>>>>

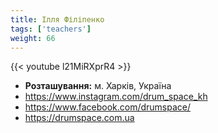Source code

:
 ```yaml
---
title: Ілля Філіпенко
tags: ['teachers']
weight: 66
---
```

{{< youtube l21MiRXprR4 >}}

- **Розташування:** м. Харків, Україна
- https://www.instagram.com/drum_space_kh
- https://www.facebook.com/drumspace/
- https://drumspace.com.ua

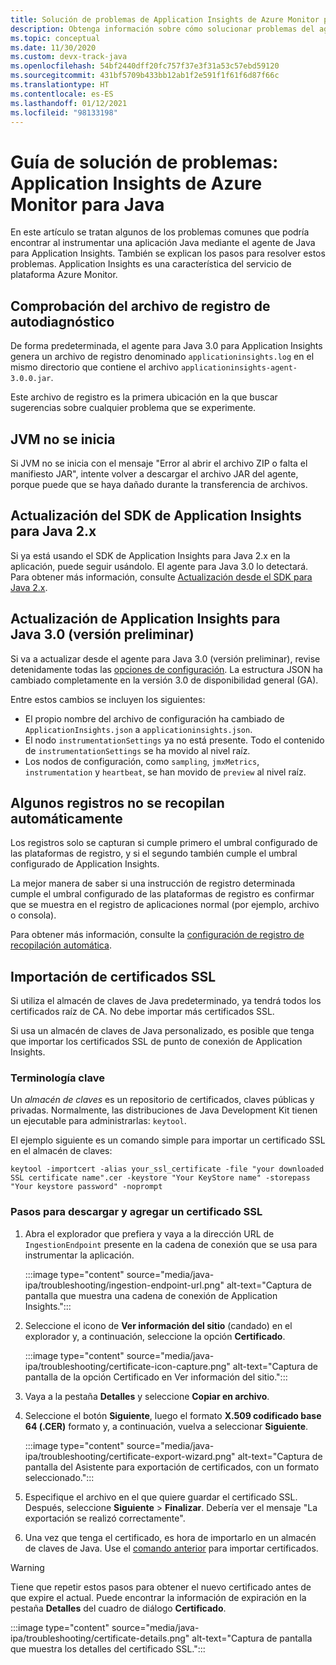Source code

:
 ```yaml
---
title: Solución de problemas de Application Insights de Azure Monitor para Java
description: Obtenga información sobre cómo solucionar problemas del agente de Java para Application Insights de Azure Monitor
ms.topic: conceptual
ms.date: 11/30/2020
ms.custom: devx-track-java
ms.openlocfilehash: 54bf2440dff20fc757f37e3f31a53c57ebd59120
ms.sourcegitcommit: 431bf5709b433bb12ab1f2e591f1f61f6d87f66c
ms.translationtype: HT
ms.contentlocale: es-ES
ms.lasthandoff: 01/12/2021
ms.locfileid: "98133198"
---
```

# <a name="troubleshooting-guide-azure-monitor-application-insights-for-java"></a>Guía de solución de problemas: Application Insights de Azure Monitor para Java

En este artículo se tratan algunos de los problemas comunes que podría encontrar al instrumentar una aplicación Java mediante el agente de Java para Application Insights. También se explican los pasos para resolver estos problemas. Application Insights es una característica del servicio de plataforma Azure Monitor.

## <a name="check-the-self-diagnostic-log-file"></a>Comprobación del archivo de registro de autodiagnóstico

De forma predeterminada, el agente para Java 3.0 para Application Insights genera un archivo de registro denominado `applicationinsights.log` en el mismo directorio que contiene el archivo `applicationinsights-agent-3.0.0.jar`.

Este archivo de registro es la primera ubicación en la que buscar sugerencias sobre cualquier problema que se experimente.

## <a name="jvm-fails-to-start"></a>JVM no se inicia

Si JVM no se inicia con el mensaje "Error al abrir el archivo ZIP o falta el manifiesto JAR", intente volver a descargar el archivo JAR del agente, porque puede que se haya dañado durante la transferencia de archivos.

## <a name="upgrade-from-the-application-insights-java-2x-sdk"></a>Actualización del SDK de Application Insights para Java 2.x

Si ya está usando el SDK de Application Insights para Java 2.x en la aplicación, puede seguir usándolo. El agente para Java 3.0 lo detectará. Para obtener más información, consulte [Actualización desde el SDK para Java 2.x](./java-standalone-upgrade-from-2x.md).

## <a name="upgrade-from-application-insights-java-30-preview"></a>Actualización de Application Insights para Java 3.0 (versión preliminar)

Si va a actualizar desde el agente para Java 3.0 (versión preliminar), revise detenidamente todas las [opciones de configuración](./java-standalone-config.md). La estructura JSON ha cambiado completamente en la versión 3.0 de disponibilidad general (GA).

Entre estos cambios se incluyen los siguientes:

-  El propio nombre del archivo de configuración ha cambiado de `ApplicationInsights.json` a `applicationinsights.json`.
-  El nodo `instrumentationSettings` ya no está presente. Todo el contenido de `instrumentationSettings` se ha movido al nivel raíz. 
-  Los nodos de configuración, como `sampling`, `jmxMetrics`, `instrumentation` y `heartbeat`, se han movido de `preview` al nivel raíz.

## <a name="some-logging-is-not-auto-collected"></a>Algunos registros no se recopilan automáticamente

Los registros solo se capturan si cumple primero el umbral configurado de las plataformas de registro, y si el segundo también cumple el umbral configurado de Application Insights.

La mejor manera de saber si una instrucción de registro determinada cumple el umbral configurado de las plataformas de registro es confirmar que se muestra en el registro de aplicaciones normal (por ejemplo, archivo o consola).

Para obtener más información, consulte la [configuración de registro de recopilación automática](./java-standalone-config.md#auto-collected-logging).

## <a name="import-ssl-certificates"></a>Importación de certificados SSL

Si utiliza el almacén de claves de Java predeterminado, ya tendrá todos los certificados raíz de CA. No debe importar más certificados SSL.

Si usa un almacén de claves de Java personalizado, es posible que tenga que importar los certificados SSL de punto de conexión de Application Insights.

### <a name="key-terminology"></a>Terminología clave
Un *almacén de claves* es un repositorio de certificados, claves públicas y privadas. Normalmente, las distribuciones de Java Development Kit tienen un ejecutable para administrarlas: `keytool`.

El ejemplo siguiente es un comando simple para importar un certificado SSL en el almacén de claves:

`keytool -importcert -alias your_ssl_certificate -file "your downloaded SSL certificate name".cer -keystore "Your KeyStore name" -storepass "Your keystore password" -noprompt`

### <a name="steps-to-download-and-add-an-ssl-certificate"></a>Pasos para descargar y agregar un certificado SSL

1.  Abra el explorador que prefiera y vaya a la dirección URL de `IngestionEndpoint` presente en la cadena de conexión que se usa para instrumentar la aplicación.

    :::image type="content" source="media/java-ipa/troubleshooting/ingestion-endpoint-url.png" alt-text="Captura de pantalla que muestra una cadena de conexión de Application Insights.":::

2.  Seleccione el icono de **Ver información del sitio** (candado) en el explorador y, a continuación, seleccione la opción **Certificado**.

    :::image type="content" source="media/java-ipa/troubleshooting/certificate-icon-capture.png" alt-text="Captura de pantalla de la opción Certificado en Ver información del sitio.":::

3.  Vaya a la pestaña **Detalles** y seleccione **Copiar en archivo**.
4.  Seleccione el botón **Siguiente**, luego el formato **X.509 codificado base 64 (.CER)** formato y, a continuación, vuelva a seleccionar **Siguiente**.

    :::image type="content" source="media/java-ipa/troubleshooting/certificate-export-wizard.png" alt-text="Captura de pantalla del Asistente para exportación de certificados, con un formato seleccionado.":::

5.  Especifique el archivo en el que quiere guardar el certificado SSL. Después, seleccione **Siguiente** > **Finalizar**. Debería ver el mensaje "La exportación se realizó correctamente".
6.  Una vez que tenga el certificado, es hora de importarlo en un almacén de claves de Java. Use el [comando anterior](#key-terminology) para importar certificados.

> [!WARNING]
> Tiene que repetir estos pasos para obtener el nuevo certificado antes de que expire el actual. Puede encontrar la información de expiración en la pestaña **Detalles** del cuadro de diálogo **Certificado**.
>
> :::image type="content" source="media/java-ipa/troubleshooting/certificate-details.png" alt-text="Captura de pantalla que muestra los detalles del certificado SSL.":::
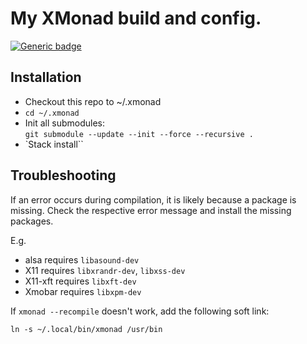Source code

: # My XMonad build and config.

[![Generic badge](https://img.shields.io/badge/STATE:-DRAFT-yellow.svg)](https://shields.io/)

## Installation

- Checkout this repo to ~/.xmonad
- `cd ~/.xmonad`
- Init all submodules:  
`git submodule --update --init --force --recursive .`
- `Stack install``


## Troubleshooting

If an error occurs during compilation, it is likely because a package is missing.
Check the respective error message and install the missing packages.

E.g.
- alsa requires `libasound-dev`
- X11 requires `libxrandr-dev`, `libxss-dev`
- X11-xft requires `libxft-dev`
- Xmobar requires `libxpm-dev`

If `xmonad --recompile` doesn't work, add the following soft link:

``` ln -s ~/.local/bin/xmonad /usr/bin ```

<<<<

## TO DO
Without copying any picture, repeat all of the entries exactly.

## ANSWER TO THIS PROBLEM
Source code

:
 ```yaml
---
title: Ілля Філіпенко
tags: ['teachers']
weight: 66
---
```

{{< youtube l21MiRXprR4 >}}

- **Розташування:** м. Харків, Україна
- https://www.instagram.com/drum_space_kh
- https://www.facebook.com/drumspace/
- https://drumspace.com.ua

Source code

:
 ```yaml
---
title: Solución de problemas de Application Insights de Azure Monitor para Java
description: Obtenga información sobre cómo solucionar problemas del agente de Java para Application Insights de Azure Monitor
ms.topic: conceptual
ms.date: 11/30/2020
ms.custom: devx-track-java
ms.openlocfilehash: 54bf2440dff20fc757f37e3f31a53c57ebd59120
ms.sourcegitcommit: 431bf5709b433bb12ab1f2e591f1f61f6d87f66c
ms.translationtype: HT
ms.contentlocale: es-ES
ms.lasthandoff: 01/12/2021
ms.locfileid: "98133198"
---
```

# <a name="troubleshooting-guide-azure-monitor-application-insights-for-java"></a>Guía de solución de problemas: Application Insights de Azure Monitor para Java

En este artículo se tratan algunos de los problemas comunes que podría encontrar al instrumentar una aplicación Java mediante el agente de Java para Application Insights. También se explican los pasos para resolver estos problemas. Application Insights es una característica del servicio de plataforma Azure Monitor.

## <a name="check-the-self-diagnostic-log-file"></a>Comprobación del archivo de registro de autodiagnóstico

De forma predeterminada, el agente para Java 3.0 para Application Insights genera un archivo de registro denominado `applicationinsights.log` en el mismo directorio que contiene el archivo `applicationinsights-agent-3.0.0.jar`.

Este archivo de registro es la primera ubicación en la que buscar sugerencias sobre cualquier problema que se experimente.

## <a name="jvm-fails-to-start"></a>JVM no se inicia

Si JVM no se inicia con el mensaje "Error al abrir el archivo ZIP o falta el manifiesto JAR", intente volver a descargar el archivo JAR del agente, porque puede que se haya dañado durante la transferencia de archivos.

## <a name="upgrade-from-the-application-insights-java-2x-sdk"></a>Actualización del SDK de Application Insights para Java 2.x

Si ya está usando el SDK de Application Insights para Java 2.x en la aplicación, puede seguir usándolo. El agente para Java 3.0 lo detectará. Para obtener más información, consulte [Actualización desde el SDK para Java 2.x](./java-standalone-upgrade-from-2x.md).

## <a name="upgrade-from-application-insights-java-30-preview"></a>Actualización de Application Insights para Java 3.0 (versión preliminar)

Si va a actualizar desde el agente para Java 3.0 (versión preliminar), revise detenidamente todas las [opciones de configuración](./java-standalone-config.md). La estructura JSON ha cambiado completamente en la versión 3.0 de disponibilidad general (GA).

Entre estos cambios se incluyen los siguientes:

-  El propio nombre del archivo de configuración ha cambiado de `ApplicationInsights.json` a `applicationinsights.json`.
-  El nodo `instrumentationSettings` ya no está presente. Todo el contenido de `instrumentationSettings` se ha movido al nivel raíz. 
-  Los nodos de configuración, como `sampling`, `jmxMetrics`, `instrumentation` y `heartbeat`, se han movido de `preview` al nivel raíz.

## <a name="some-logging-is-not-auto-collected"></a>Algunos registros no se recopilan automáticamente

Los registros solo se capturan si cumple primero el umbral configurado de las plataformas de registro, y si el segundo también cumple el umbral configurado de Application Insights.

La mejor manera de saber si una instrucción de registro determinada cumple el umbral configurado de las plataformas de registro es confirmar que se muestra en el registro de aplicaciones normal (por ejemplo, archivo o consola).

Para obtener más información, consulte la [configuración de registro de recopilación automática](./java-standalone-config.md#auto-collected-logging).

## <a name="import-ssl-certificates"></a>Importación de certificados SSL

Si utiliza el almacén de claves de Java predeterminado, ya tendrá todos los certificados raíz de CA. No debe importar más certificados SSL.

Si usa un almacén de claves de Java personalizado, es posible que tenga que importar los certificados SSL de punto de conexión de Application Insights.

### <a name="key-terminology"></a>Terminología clave
Un *almacén de claves* es un repositorio de certificados, claves públicas y privadas. Normalmente, las distribuciones de Java Development Kit tienen un ejecutable para administrarlas: `keytool`.

El ejemplo siguiente es un comando simple para importar un certificado SSL en el almacén de claves:

`keytool -importcert -alias your_ssl_certificate -file "your downloaded SSL certificate name".cer -keystore "Your KeyStore name" -storepass "Your keystore password" -noprompt`

### <a name="steps-to-download-and-add-an-ssl-certificate"></a>Pasos para descargar y agregar un certificado SSL

1.  Abra el explorador que prefiera y vaya a la dirección URL de `IngestionEndpoint` presente en la cadena de conexión que se usa para instrumentar la aplicación.

    :::image type="content" source="media/java-ipa/troubleshooting/ingestion-endpoint-url.png" alt-text="Captura de pantalla que muestra una cadena de conexión de Application Insights.":::

2.  Seleccione el icono de **Ver información del sitio** (candado) en el explorador y, a continuación, seleccione la opción **Certificado**.

    :::image type="content" source="media/java-ipa/troubleshooting/certificate-icon-capture.png" alt-text="Captura de pantalla de la opción Certificado en Ver información del sitio.":::

3.  Vaya a la pestaña **Detalles** y seleccione **Copiar en archivo**.
4.  Seleccione el botón **Siguiente**, luego el formato **X.509 codificado base 64 (.CER)** formato y, a continuación, vuelva a seleccionar **Siguiente**.

    :::image type="content" source="media/java-ipa/troubleshooting/certificate-export-wizard.png" alt-text="Captura de pantalla del Asistente para exportación de certificados, con un formato seleccionado.":::

5.  Especifique el archivo en el que quiere guardar el certificado SSL. Después, seleccione **Siguiente** > **Finalizar**. Debería ver el mensaje "La exportación se realizó correctamente".
6.  Una vez que tenga el certificado, es hora de importarlo en un almacén de claves de Java. Use el [comando anterior](#key-terminology) para importar certificados.

> [!WARNING]
> Tiene que repetir estos pasos para obtener el nuevo certificado antes de que expire el actual. Puede encontrar la información de expiración en la pestaña **Detalles** del cuadro de diálogo **Certificado**.
>
> :::image type="content" source="media/java-ipa/troubleshooting/certificate-details.png" alt-text="Captura de pantalla que muestra los detalles del certificado SSL.":::
Source code

: # My XMonad build and config.

[![Generic badge](https://img.shields.io/badge/STATE:-DRAFT-yellow.svg)](https://shields.io/)

## Installation

- Checkout this repo to ~/.xmonad
- `cd ~/.xmonad`
- Init all submodules:  
`git submodule --update --init --force --recursive .`
- `Stack install``


## Troubleshooting

If an error occurs during compilation, it is likely because a package is missing.
Check the respective error message and install the missing packages.

E.g.
- alsa requires `libasound-dev`
- X11 requires `libxrandr-dev`, `libxss-dev`
- X11-xft requires `libxft-dev`
- Xmobar requires `libxpm-dev`

If `xmonad --recompile` doesn't work, add the following soft link:

``` ln -s ~/.local/bin/xmonad /usr/bin ```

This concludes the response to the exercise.